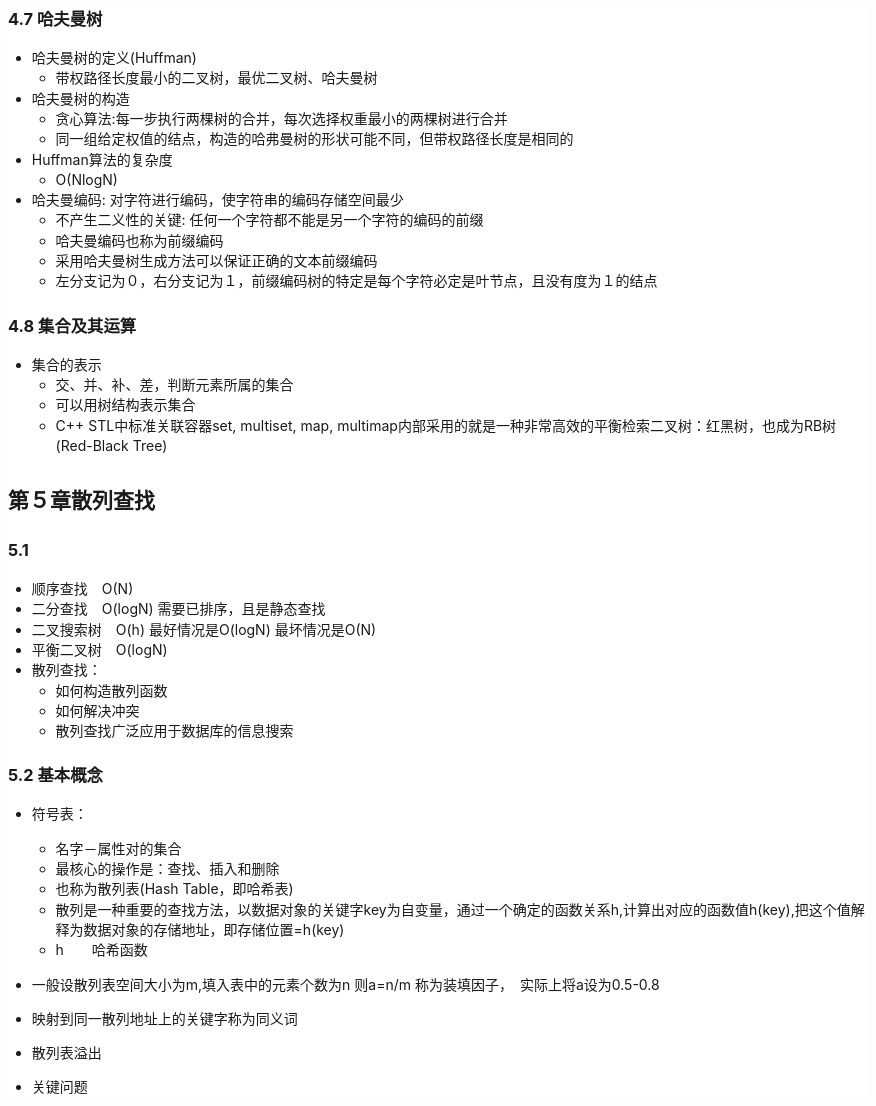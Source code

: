 ### 4.7 哈夫曼树

  - 哈夫曼树的定义(Huffman)
    - 带权路径长度最小的二叉树，最优二叉树、哈夫曼树
- 哈夫曼树的构造
  - 贪心算法:每一步执行两棵树的合并，每次选择权重最小的两棵树进行合并
  - 同一组给定权值的结点，构造的哈弗曼树的形状可能不同，但带权路径长度是相同的
- Huffman算法的复杂度
  - O(NlogN)
- 哈夫曼编码: 对字符进行编码，使字符串的编码存储空间最少
  - 不产生二义性的关键: 任何一个字符都不能是另一个字符的编码的前缀
  - 哈夫曼编码也称为前缀编码
  - 采用哈夫曼树生成方法可以保证正确的文本前缀编码
  - 左分支记为０，右分支记为１，前缀编码树的特定是每个字符必定是叶节点，且没有度为１的结点

### 4.8 集合及其运算

- 集合的表示
  - 交、并、补、差，判断元素所属的集合　　　　　　　　
  - 可以用树结构表示集合
  - C++ STL中标准关联容器set, multiset, map, multimap内部采用的就是一种非常高效的平衡检索二叉树：红黑树，也成为RB树(Red-Black Tree)



## 第５章散列查找

### 5.1

- 顺序查找　O(N)
- 二分查找　O(logN)  需要已排序，且是静态查找
- 二叉搜索树　O(h)   最好情况是O(logN)  最坏情况是O(N)
- 平衡二叉树　O(logN)
- 散列查找：
  - 如何构造散列函数
  - 如何解决冲突
  - 散列查找广泛应用于数据库的信息搜索

### 5.2 基本概念

- 符号表：　　

  - 名字－属性对的集合
  - 最核心的操作是：查找、插入和删除
  - 也称为散列表(Hash Table，即哈希表)
  - 散列是一种重要的查找方法，以数据对象的关键字key为自变量，通过一个确定的函数关系h,计算出对应的函数值h(key),把这个值解释为数据对象的存储地址，即存储位置=h(key)
  - h　　哈希函数

- 一般设散列表空间大小为m,填入表中的元素个数为n 则a=n/m  称为装填因子，　实际上将a设为0.5-0.8

- 映射到同一散列地址上的关键字称为同义词

- 散列表溢出

- 关键问题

━━━━

(Exercise prompt)
Each entry above should be written out again exactly, without its pictures.

(Expected output)
Source code

: ### 4.7 哈夫曼树

  - 哈夫曼树的定义(Huffman)
    - 带权路径长度最小的二叉树，最优二叉树、哈夫曼树
- 哈夫曼树的构造
  - 贪心算法:每一步执行两棵树的合并，每次选择权重最小的两棵树进行合并
  - 同一组给定权值的结点，构造的哈弗曼树的形状可能不同，但带权路径长度是相同的
- Huffman算法的复杂度
  - O(NlogN)
- 哈夫曼编码: 对字符进行编码，使字符串的编码存储空间最少
  - 不产生二义性的关键: 任何一个字符都不能是另一个字符的编码的前缀
  - 哈夫曼编码也称为前缀编码
  - 采用哈夫曼树生成方法可以保证正确的文本前缀编码
  - 左分支记为０，右分支记为１，前缀编码树的特定是每个字符必定是叶节点，且没有度为１的结点

### 4.8 集合及其运算

- 集合的表示
  - 交、并、补、差，判断元素所属的集合　　　　　　　　
  - 可以用树结构表示集合
  - C++ STL中标准关联容器set, multiset, map, multimap内部采用的就是一种非常高效的平衡检索二叉树：红黑树，也成为RB树(Red-Black Tree)



## 第５章散列查找

### 5.1

- 顺序查找　O(N)
- 二分查找　O(logN)  需要已排序，且是静态查找
- 二叉搜索树　O(h)   最好情况是O(logN)  最坏情况是O(N)
- 平衡二叉树　O(logN)
- 散列查找：
  - 如何构造散列函数
  - 如何解决冲突
  - 散列查找广泛应用于数据库的信息搜索

### 5.2 基本概念

- 符号表：　　

  - 名字－属性对的集合
  - 最核心的操作是：查找、插入和删除
  - 也称为散列表(Hash Table，即哈希表)
  - 散列是一种重要的查找方法，以数据对象的关键字key为自变量，通过一个确定的函数关系h,计算出对应的函数值h(key),把这个值解释为数据对象的存储地址，即存储位置=h(key)
  - h　　哈希函数

- 一般设散列表空间大小为m,填入表中的元素个数为n 则a=n/m  称为装填因子，　实际上将a设为0.5-0.8

- 映射到同一散列地址上的关键字称为同义词

- 散列表溢出

- 关键问题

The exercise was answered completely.